■ **Task**
Every line of the records below that has the word "position" should be copied.

-.-.-

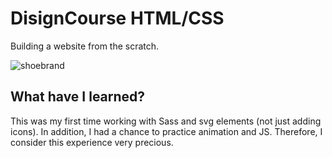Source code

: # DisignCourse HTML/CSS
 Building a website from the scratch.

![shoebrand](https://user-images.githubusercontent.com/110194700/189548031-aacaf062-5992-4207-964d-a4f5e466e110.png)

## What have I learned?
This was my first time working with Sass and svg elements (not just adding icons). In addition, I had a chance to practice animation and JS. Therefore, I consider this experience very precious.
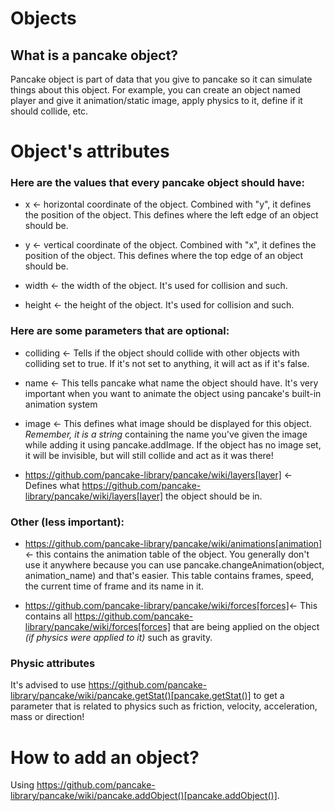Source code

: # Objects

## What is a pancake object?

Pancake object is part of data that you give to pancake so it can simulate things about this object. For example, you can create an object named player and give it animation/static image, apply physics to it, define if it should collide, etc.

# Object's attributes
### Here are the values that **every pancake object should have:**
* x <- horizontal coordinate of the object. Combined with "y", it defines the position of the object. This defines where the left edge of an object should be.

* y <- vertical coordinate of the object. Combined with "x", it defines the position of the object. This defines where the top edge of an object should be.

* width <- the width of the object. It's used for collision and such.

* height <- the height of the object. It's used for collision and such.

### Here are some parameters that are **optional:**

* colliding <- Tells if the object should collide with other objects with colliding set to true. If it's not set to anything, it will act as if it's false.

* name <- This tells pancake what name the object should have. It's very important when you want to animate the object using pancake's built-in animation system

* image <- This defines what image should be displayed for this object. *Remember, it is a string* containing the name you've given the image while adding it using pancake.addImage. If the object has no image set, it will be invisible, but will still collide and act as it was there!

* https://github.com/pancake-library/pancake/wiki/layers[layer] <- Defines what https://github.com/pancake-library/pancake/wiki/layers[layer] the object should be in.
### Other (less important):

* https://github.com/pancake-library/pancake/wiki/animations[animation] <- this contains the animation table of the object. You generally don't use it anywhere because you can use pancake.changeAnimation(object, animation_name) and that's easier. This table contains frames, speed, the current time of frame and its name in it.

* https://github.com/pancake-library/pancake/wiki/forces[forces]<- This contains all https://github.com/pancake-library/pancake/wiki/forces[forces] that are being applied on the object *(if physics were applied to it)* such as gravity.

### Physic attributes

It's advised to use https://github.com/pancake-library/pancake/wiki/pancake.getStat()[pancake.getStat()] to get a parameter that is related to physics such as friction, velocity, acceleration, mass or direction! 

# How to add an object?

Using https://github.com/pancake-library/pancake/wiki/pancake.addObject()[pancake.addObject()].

-.-.-

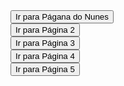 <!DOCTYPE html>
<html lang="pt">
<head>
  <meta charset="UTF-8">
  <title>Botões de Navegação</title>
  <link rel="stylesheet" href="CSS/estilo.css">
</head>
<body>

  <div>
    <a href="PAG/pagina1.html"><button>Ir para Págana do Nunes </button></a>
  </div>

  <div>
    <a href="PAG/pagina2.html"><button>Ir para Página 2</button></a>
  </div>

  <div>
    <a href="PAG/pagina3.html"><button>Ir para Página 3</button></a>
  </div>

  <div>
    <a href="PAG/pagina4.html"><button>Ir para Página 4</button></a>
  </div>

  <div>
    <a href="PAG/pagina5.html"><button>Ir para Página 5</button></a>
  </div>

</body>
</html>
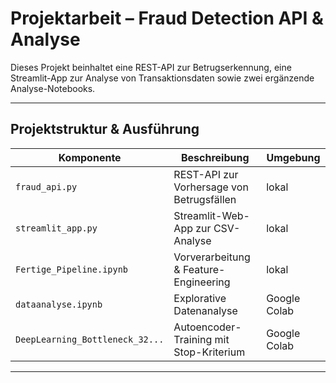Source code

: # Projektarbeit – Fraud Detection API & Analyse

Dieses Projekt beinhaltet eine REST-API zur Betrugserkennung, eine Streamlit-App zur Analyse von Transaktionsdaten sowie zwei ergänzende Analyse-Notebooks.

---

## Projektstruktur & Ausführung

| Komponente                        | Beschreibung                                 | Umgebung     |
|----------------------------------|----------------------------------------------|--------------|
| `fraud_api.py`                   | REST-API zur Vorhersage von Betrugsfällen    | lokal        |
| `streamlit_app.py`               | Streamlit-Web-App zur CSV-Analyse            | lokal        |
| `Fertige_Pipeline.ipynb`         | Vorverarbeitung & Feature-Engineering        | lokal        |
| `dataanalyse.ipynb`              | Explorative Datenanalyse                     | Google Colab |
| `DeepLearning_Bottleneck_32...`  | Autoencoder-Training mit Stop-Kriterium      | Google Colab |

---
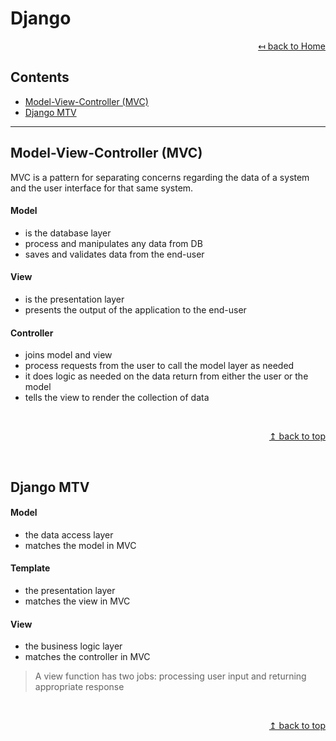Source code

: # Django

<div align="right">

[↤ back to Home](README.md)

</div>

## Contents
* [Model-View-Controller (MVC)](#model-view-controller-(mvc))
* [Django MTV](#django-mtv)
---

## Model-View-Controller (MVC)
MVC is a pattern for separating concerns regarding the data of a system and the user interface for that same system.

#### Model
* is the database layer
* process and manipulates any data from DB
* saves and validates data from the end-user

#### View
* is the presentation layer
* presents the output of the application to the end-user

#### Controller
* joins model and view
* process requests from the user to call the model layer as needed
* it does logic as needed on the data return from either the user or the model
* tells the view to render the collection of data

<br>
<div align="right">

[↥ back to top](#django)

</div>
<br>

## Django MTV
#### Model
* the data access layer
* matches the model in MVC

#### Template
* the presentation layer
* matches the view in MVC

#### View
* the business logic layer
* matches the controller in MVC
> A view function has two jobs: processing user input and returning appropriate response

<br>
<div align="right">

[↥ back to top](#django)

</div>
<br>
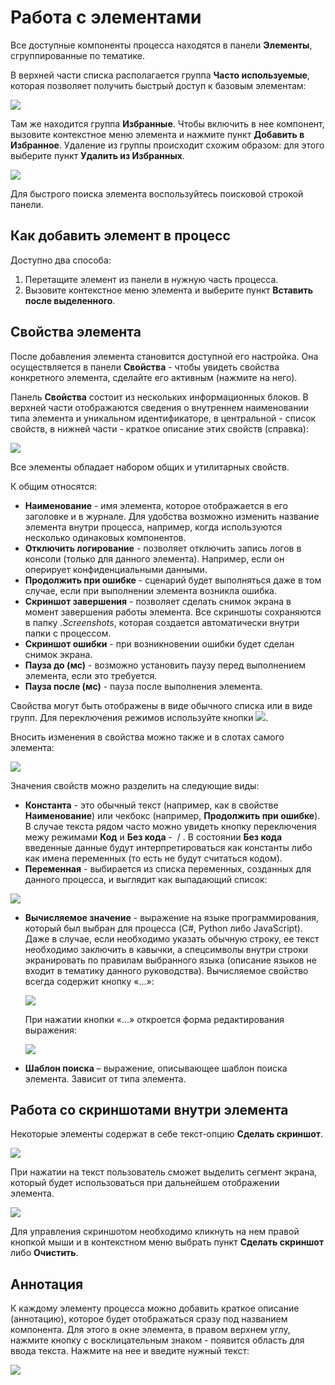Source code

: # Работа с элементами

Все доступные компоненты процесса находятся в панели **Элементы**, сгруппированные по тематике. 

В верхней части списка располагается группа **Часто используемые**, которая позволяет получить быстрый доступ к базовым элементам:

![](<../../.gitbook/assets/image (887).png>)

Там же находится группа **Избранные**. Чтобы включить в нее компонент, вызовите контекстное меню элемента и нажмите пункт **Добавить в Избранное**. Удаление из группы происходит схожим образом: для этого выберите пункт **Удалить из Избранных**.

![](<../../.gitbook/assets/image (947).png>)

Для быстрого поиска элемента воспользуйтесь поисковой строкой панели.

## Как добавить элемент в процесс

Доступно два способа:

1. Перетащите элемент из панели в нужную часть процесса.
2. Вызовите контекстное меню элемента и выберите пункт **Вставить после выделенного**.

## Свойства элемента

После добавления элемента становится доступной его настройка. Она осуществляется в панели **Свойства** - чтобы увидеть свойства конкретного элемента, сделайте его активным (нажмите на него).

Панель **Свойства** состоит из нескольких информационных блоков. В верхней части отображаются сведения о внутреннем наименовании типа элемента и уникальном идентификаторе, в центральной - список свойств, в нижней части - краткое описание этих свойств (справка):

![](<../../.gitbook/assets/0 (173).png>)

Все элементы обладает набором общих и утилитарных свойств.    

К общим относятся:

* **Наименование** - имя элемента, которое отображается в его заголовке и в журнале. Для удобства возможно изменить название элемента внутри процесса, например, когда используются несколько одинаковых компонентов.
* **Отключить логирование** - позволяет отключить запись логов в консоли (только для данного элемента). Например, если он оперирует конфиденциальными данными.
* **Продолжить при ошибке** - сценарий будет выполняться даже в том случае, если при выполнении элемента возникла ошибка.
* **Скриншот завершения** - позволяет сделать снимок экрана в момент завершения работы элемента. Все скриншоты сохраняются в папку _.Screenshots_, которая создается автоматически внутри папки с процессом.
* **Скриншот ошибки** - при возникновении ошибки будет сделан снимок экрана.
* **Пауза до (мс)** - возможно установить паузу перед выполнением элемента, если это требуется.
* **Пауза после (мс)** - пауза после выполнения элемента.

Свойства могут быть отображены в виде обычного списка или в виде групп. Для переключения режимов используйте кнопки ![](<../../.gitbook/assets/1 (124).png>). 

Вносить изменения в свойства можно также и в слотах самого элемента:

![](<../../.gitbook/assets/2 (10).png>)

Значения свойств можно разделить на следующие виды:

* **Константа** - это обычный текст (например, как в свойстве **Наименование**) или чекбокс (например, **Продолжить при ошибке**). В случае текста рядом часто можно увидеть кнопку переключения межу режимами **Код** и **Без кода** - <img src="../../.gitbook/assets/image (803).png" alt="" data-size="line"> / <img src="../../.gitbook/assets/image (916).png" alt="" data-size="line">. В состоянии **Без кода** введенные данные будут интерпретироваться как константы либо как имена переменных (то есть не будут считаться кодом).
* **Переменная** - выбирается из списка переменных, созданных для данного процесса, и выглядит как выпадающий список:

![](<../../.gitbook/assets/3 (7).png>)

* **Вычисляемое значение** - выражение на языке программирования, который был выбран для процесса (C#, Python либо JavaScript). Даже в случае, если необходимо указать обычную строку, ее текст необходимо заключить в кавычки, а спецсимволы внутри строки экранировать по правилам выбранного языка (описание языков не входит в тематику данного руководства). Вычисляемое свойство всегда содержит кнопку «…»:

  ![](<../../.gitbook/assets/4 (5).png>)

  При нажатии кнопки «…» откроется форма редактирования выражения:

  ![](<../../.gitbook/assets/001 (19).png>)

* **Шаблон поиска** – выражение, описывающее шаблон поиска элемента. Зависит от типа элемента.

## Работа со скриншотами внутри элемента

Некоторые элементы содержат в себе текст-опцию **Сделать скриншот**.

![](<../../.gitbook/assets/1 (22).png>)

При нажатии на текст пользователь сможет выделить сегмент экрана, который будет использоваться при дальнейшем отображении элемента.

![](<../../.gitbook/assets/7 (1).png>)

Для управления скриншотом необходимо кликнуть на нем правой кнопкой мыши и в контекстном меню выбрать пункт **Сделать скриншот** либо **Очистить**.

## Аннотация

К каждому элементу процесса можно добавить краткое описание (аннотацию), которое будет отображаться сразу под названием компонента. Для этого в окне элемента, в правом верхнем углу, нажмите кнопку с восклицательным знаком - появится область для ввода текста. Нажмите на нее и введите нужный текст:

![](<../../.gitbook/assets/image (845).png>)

-.-.-

■ **Output of the exercise**
* x <- horizontal coordinate of the object. Combined with "y", it defines the position of the object. This defines where the left edge of an object should be.
* y <- vertical coordinate of the object. Combined with "x", it defines the position of the object. This defines where the top edge of an object should be.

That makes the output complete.